Follow-ups -eshrag News:
PARIS: Russia’s war in Ukraine and the lingering effects of the COVID-19 pandemic are dragging down global economic growth more than expected and driving up inflation that will stay high into next year, the Organization for Economic Cooperation and Development said Monday in a darkening outlook, according to AP.
The Paris-based organization projects worldwide growth to be a modest 3 percent this year before slowing further to just 2.2 percent next year, representing around $2.8 trillion in lost global output in 2023.
The war in Ukraine has driven up food and energy prices worldwide, with Russia a key global energy and fertilizer supplier and both countries major exporters of grain for millions of people worldwide already facing hunger.
Meanwhile, China’s COVID-19 lockdowns have shuttered large parts of its economy.
“The war, the burden of high energy and food prices, as well as zero COVID-19 policies from China, mean that growth will be lower, and inflation will be higher and more persistent,” OECD Secretary-General Mathias Cormann told reporters in Paris.
The inflation and energy supply shock led the OECD to project annual economic growth to slow to around 1.5 percent in the United States this year and just 0.5 percent next year.
The group expects the economy to grow 1.25 percent this year in the 19 countries using the euro currency, with risks of deeper declines in several European economies during the winter months, and 0.3 percent in 2023.
It noted the specter of energy shortages in Europe after Russia reduced supplies of natural gas needed to heat homes, generate electricity and power factories. Shortages could send energy prices up worldwide and force businesses to ration, pushing many European countries into a recession next year, the OECD said.
Growth in China is expected to drop to 3.2 percent this year. Except in 2020 when the pandemic emerged, it would be the lowest growth rate in China since the 1970s. The group projected it would rise slightly to 4.7 percent next year.

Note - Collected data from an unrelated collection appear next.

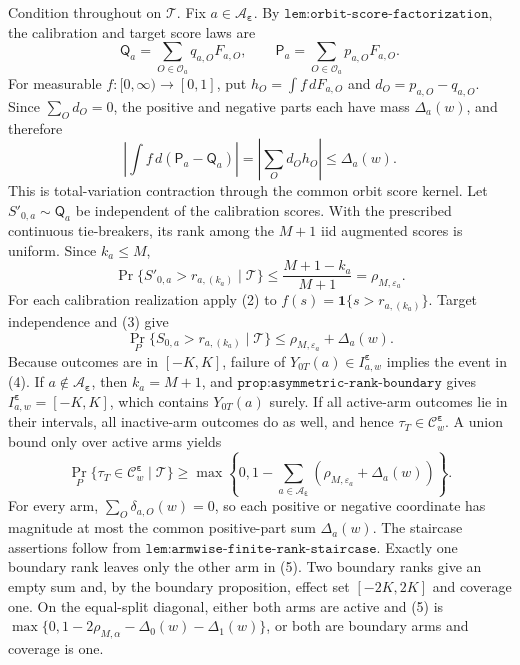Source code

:Condition throughout on \(\mathcal T\). Fix \(a\in\mathcal A_{\boldsymbol\varepsilon}\). By \(\texttt{lem:orbit-score-factorization}\), the calibration and target score laws are
\[
\mathsf Q_a=\sum_{O\in\mathcal O_a}q_{a,O}F_{a,O},\qquad \mathsf P_a=\sum_{O\in\mathcal O_a}p_{a,O}F_{a,O}.
\tag{1}
\]
For measurable \(f:[0,\infty)\to[0,1]\), put \(h_O=\int f\,dF_{a,O}\) and \(d_O=p_{a,O}-q_{a,O}\). Since \(\sum_Od_O=0\), the positive and negative parts each have mass \(\Delta_a(w)\), and therefore
\[
\left|\int f\,d(\mathsf P_a-\mathsf Q_a)\right|=\left|\sum_Od_Oh_O\right|\le\Delta_a(w).
\tag{2}
\]
This is total-variation contraction through the common orbit score kernel. Let \(S'_{0,a}\sim\mathsf Q_a\) be independent of the calibration scores. With the prescribed continuous tie-breakers, its rank among the \(M+1\) iid augmented scores is uniform. Since \(k_a\le M\),
\[
\Pr\{S'_{0,a}>r_{a,(k_a)}\mid\mathcal T\}\le\frac{M+1-k_a}{M+1}=\rho_{M,\varepsilon_a}.
\tag{3}
\]
For each calibration realization apply (2) to \(f(s)=\mathbf1\{s>r_{a,(k_a)}\}\). Target independence and (3) give
\[
\Pr_P\{S_{0,a}>r_{a,(k_a)}\mid\mathcal T\}\le\rho_{M,\varepsilon_a}+\Delta_a(w).
\tag{4}
\]
Because outcomes are in \([-K,K]\), failure of \(Y_{0T}(a)\in I^{\boldsymbol\varepsilon}_{a,w}\) implies the event in (4). If \(a\notin\mathcal A_{\boldsymbol\varepsilon}\), then \(k_a=M+1\), and \(\texttt{prop:asymmetric-rank-boundary}\) gives \(I^{\boldsymbol\varepsilon}_{a,w}=[-K,K]\), which contains \(Y_{0T}(a)\) surely. If all active-arm outcomes lie in their intervals, all inactive-arm outcomes do as well, and hence \(\tau_T\in\mathcal C^{\boldsymbol\varepsilon}_w\). A union bound only over active arms yields
\[
\Pr_P\{\tau_T\in\mathcal C^{\boldsymbol\varepsilon}_w\mid\mathcal T\}\ge\max\left\{0,1-\sum_{a\in\mathcal A_{\boldsymbol\varepsilon}}(\rho_{M,\varepsilon_a}+\Delta_a(w))\right\}.
\tag{5}
\]
For every arm, \(\sum_O\delta_{a,O}(w)=0\), so each positive or negative coordinate has magnitude at most the common positive-part sum \(\Delta_a(w)\). The staircase assertions follow from \(\texttt{lem:armwise-finite-rank-staircase}\). Exactly one boundary rank leaves only the other arm in (5). Two boundary ranks give an empty sum and, by the boundary proposition, effect set \([-2K,2K]\) and coverage one. On the equal-split diagonal, either both arms are active and (5) is \(\max\{0,1-2\rho_{M,\alpha}-\Delta_0(w)-\Delta_1(w)\}\), or both are boundary arms and coverage is one.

Inflation is expected to drop gradually through next year in most Group of 20 countries as central banks keep raising interest rates and global growth slows. Headline inflation is projected to ease from 8.2 percent this year to 6.6 percent in 2023 in the G-20 economies, but that’s still far above many central banks’ targets of 2 percent.
“These challenging economic situations will require bold, well-designed and well-coordinated policies,” Cormann said.
The OECD called for short-term help for people hurt the most by rising prices, further interest rate hikes by central banks, climate policies that follow countries’ search for alternate energy sources and international cooperation to strengthen food supplies.